-- PROVIDED RECORDS follows --

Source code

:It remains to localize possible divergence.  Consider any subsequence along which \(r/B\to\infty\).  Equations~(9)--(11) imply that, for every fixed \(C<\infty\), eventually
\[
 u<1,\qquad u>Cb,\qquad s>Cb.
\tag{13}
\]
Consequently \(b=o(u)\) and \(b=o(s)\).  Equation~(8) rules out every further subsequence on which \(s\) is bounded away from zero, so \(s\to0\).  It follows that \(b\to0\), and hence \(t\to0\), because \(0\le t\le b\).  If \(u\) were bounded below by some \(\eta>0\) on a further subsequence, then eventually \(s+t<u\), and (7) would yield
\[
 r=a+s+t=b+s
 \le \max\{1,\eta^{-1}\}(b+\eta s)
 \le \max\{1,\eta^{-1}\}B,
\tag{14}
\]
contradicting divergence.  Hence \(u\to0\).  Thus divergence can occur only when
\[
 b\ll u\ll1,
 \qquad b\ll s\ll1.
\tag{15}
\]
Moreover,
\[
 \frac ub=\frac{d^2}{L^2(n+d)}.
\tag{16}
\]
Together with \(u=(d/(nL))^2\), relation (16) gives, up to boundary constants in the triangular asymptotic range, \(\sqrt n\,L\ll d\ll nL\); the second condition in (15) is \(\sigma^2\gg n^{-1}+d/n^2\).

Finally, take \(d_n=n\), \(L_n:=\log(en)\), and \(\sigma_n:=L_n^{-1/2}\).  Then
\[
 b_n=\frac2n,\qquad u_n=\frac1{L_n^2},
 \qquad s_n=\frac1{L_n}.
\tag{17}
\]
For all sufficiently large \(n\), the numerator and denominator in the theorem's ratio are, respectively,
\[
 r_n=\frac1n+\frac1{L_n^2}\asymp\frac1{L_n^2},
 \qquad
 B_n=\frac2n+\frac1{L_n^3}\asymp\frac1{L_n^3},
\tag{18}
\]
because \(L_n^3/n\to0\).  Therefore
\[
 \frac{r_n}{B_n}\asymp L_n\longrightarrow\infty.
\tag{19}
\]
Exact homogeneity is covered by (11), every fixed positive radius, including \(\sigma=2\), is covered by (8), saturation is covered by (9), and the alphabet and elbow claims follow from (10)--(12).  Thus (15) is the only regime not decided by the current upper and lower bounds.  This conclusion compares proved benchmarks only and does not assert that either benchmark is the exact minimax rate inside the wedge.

-- PROVIDED RECORDS concluded --

▶ WHAT YOU ARE ASKED TO DO:
Through the last line of the entries above, beginning at the line containing "For all sufficiently", transcribe each line exactly, both ends included and nothing more.

▶ RESPONSE BELOW:
For all sufficiently large \(n\), the numerator and denominator in the theorem's ratio are, respectively,
\[
 r_n=\frac1n+\frac1{L_n^2}\asymp\frac1{L_n^2},
 \qquad
 B_n=\frac2n+\frac1{L_n^3}\asymp\frac1{L_n^3},
\tag{18}
\]
because \(L_n^3/n\to0\).  Therefore
\[
 \frac{r_n}{B_n}\asymp L_n\longrightarrow\infty.
\tag{19}
\]
Exact homogeneity is covered by (11), every fixed positive radius, including \(\sigma=2\), is covered by (8), saturation is covered by (9), and the alphabet and elbow claims follow from (10)--(12).  Thus (15) is the only regime not decided by the current upper and lower bounds.  This conclusion compares proved benchmarks only and does not assert that either benchmark is the exact minimax rate inside the wedge.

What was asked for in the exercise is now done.